### WHAT THE TASK REQUIRES
Search the records below for the string "such" and report only the number of lines that contain it.

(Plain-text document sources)
▬▬▬
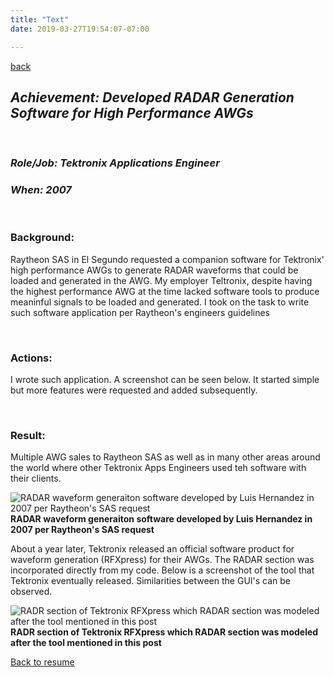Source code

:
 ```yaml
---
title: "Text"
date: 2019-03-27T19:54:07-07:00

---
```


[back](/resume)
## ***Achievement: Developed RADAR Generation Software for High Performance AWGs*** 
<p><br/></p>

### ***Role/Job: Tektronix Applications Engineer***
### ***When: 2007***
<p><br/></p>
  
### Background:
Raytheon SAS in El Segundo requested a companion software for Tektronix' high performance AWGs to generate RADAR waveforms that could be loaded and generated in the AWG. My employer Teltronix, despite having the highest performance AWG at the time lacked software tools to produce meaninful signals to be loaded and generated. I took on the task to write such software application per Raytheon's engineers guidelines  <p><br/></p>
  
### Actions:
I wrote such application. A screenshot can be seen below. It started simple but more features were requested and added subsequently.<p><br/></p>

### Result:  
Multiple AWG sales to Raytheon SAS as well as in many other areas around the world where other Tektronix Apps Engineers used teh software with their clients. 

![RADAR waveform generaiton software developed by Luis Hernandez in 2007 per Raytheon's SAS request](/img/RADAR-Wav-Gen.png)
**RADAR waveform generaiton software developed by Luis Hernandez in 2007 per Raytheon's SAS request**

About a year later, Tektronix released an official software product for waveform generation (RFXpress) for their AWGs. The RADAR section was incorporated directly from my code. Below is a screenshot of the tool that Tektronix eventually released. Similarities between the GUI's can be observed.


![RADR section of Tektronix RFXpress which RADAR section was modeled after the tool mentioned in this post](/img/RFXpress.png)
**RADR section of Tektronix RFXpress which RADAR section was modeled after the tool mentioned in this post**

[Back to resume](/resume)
▬▬▬
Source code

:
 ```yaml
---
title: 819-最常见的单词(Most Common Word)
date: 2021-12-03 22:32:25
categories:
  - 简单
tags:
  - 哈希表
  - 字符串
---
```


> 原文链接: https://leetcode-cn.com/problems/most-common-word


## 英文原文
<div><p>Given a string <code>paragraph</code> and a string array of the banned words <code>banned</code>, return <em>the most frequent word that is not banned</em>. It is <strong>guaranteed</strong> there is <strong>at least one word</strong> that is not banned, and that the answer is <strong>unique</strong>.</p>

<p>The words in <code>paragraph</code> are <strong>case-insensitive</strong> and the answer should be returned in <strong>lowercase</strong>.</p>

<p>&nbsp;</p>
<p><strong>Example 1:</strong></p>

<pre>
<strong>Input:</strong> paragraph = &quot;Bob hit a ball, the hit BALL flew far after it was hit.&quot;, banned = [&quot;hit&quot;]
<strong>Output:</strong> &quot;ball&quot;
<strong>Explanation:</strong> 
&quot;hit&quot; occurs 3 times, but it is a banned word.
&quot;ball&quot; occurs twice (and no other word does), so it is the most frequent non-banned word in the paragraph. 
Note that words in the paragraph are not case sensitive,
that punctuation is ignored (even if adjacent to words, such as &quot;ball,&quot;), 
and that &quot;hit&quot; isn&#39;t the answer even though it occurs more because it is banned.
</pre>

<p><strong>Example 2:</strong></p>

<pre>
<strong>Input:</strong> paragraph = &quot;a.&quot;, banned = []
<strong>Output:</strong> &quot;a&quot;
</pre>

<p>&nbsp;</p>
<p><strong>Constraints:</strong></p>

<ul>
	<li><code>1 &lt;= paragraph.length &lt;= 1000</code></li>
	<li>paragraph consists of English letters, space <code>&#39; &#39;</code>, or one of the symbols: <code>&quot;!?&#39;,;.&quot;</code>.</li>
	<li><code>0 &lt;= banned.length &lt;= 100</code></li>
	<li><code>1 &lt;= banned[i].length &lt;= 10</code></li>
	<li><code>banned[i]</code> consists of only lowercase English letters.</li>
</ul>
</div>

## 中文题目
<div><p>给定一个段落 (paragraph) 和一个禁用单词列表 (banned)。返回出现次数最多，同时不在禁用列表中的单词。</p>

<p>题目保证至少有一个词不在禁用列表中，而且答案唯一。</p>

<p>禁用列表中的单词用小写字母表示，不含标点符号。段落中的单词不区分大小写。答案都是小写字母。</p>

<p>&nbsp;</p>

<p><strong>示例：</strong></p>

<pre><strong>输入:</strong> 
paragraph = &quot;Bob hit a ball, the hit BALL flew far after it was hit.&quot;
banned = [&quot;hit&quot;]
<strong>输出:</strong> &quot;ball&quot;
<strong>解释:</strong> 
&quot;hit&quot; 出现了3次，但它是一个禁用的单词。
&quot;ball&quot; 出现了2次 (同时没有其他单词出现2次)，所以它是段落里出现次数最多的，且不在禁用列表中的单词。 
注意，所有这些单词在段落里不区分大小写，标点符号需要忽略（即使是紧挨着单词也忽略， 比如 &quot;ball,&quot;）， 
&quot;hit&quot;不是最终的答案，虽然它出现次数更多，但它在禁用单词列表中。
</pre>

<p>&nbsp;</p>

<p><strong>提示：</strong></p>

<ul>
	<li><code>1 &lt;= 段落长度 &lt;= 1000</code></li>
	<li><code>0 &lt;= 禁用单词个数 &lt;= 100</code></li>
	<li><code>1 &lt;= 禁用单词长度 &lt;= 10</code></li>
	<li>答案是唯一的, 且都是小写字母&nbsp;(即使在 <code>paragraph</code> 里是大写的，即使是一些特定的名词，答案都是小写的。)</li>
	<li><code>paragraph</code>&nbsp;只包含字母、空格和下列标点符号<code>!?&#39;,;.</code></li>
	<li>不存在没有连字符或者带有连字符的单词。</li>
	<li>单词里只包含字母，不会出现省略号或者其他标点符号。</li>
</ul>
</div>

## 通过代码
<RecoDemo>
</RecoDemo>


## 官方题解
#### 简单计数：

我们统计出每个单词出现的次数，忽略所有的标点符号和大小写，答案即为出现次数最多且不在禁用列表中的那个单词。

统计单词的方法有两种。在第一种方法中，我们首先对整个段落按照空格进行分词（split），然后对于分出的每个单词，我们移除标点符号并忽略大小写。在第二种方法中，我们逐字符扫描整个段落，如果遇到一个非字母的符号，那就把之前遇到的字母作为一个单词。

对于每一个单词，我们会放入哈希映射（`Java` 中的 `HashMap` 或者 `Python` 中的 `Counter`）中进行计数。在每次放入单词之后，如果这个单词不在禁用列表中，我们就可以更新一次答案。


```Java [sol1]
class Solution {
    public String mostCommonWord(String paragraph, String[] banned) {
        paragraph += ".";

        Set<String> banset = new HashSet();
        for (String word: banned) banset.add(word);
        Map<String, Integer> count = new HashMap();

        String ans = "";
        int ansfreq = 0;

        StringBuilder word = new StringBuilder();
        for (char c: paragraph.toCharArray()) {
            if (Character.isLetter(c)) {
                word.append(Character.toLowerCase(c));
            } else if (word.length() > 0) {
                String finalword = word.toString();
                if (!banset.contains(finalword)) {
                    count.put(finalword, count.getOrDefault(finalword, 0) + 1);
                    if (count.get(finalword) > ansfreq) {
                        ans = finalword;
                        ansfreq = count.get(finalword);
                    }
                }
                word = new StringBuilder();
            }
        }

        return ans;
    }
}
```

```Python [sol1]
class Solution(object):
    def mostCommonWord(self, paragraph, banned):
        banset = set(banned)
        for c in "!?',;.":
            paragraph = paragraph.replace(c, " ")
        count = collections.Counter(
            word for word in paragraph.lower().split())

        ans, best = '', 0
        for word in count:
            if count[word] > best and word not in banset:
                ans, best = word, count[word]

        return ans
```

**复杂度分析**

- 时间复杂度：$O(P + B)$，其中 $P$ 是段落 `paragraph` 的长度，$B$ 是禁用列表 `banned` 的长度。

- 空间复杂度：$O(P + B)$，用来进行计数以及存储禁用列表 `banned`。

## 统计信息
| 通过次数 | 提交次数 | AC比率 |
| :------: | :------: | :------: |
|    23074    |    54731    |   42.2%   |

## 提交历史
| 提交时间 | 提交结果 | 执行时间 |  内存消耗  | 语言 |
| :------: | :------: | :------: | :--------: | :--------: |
▬▬▬
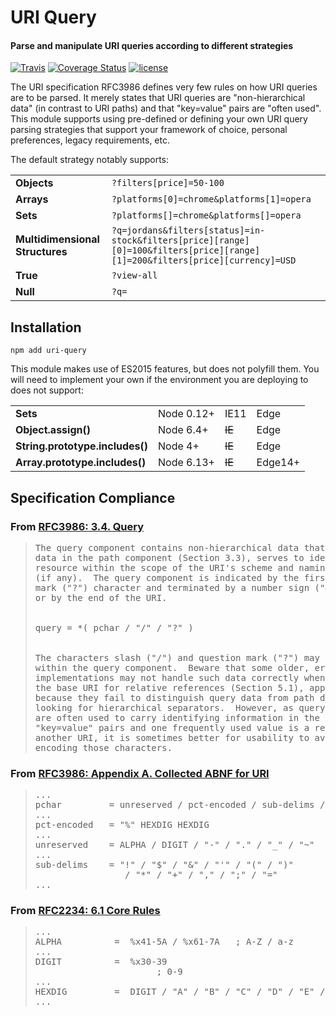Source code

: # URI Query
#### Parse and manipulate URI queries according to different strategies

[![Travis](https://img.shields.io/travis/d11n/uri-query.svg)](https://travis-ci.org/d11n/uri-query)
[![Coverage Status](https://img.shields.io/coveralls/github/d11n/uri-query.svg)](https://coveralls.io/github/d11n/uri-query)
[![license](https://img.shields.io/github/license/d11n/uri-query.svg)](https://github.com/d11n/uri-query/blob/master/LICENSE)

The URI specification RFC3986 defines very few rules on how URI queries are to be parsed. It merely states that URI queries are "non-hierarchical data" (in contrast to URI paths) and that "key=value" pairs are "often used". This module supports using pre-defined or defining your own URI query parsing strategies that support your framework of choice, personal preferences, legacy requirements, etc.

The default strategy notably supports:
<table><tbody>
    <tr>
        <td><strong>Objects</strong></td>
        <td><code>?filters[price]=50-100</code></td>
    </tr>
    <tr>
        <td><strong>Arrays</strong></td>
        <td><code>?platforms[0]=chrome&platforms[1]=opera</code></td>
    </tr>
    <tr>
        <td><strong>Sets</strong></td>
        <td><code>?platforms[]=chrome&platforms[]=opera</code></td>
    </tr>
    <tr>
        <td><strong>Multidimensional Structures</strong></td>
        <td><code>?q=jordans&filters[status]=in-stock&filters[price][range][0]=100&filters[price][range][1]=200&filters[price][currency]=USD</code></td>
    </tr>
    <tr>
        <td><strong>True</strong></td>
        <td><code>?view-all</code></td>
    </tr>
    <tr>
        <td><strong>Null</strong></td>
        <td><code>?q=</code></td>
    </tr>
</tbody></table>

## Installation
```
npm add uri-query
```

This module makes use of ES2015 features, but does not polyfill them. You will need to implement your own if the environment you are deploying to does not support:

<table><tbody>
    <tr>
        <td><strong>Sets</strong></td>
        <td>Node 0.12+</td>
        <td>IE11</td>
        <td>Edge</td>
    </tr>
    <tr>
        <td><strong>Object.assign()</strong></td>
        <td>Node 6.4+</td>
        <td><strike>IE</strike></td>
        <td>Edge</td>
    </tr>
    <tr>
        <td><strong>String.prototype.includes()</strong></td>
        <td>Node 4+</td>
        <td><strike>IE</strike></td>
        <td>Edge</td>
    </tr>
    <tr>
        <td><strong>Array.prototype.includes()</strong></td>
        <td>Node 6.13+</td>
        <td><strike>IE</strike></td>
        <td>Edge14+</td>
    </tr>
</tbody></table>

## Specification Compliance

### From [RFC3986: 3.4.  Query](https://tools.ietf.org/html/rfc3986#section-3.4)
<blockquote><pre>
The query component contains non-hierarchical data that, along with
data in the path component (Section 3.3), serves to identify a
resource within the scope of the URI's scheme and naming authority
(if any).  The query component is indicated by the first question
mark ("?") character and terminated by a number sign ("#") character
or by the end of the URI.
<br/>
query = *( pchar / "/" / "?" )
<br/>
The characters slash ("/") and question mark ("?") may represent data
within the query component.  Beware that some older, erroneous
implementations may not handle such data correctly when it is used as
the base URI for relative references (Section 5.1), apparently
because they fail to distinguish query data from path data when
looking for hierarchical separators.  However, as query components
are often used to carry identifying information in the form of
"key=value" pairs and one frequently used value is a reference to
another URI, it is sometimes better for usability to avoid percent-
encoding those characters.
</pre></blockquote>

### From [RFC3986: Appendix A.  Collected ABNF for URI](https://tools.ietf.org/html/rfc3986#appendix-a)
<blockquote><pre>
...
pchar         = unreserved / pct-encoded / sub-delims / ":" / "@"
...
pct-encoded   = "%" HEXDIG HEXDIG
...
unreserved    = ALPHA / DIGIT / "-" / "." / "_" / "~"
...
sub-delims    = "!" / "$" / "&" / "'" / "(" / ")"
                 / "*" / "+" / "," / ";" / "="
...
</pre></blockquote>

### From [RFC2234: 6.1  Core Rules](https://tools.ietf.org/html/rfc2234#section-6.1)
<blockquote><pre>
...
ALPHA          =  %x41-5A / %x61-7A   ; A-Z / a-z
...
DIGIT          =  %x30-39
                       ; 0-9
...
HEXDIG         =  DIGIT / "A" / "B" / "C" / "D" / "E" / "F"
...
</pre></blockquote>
▬▬▬
### RESPONSE TO THIS EXERCISE
4